The first academic research study to look at how consumers use pictures and not text to engage with a brand revealed there are four behaviours people evidence through images.
The research explored 29,000 pictorial posts created by individual users on the official Instagram and Facebook pages of Amazon, Apple, American Airlines and Nike.
Academics at University of Glasgow Adam Smith Business School, Strathclyde Business School and ESCP Business School, Madrid, conceptualized forms and identified outcomes of customers’ engagement behaviour using images:
- Evidential – evidencing ownership and purchasing of a brand
- Experiential – showing their experience, or using the brand, product or service
- Mocking – using graphics editing software or creating a meme to ridicule the brand
- Dissuasive – using a logo parody to dissuade others from using or buying products, brands, or a service
Dr Jaylan Azer from Adam Smith Business School said: “Visual social media prompted a change in the mindset of how we study images to go beyond mere characteristics of images and think about the behaviour the images communicate and hence, prompt in viewers. The findings of this research will influence and support content managers to develop more effective engagement strategies in social media marketing.”
Dr Lorena Blasco-Arcas of ESCP Business School Madrid, said: “Understanding how users engage with and react to visual content has become a key aspect of social media communication effectiveness for brands. Our research offers new insights for managers to understand and manage user-created visual content, how that content reflects their engagement with a brand and its potential impact in others.”

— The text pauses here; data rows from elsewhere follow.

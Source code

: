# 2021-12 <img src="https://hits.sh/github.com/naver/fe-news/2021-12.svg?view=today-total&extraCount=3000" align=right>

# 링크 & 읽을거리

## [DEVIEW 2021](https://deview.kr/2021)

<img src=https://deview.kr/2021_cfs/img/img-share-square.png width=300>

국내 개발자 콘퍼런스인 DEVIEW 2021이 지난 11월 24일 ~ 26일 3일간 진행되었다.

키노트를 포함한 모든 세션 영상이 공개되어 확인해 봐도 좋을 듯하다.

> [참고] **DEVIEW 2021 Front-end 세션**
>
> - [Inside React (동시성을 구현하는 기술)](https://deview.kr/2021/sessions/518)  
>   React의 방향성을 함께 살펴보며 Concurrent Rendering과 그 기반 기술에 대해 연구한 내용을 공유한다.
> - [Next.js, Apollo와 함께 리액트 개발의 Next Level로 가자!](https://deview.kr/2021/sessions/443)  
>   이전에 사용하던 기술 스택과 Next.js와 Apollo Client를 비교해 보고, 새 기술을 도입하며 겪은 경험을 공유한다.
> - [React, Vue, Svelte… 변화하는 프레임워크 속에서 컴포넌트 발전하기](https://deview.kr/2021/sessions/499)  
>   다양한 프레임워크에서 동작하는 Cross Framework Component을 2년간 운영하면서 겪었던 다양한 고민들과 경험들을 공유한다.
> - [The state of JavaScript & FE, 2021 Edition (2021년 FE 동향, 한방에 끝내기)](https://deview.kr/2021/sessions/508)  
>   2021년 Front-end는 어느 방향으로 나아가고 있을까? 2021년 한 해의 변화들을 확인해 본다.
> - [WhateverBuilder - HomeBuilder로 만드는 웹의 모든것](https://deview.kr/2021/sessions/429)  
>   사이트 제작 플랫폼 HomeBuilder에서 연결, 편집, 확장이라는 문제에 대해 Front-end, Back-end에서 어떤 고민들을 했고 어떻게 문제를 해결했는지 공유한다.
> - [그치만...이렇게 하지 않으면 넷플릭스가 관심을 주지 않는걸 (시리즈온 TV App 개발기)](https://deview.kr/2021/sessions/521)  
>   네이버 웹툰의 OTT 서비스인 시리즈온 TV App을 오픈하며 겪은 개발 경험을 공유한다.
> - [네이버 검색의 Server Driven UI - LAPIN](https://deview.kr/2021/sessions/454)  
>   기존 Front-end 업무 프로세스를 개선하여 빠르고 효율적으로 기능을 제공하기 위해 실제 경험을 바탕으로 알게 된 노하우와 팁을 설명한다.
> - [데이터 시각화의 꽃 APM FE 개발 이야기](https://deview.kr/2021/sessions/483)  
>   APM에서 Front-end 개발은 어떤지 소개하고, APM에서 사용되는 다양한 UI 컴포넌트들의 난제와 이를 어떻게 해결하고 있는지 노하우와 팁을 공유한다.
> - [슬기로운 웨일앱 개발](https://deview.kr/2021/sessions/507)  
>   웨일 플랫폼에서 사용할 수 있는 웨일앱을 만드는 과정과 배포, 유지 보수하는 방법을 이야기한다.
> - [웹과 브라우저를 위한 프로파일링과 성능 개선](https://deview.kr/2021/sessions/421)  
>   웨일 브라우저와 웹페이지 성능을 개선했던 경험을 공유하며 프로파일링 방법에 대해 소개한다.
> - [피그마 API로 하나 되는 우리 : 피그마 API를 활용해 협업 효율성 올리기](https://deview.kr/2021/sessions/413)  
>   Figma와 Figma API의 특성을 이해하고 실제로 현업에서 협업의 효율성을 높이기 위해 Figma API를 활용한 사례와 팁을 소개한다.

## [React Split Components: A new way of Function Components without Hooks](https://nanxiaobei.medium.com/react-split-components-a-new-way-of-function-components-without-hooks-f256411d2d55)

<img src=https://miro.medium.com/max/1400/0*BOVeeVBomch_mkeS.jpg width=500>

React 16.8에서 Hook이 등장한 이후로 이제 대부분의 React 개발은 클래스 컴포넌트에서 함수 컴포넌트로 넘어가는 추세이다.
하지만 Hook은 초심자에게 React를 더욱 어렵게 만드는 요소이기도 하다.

Dr Matthew Alexander, from Strathclyde Business School said: “More than 1.5 billion images are shared every day on social media. When these images contain brand information, they affect the way other individuals think, feel and behave towards brands. With opinions and behaviours increasingly influenced by online engagement it’s vital that organisations have the capacity to understand, and respond to, the ways individuals engage using images.”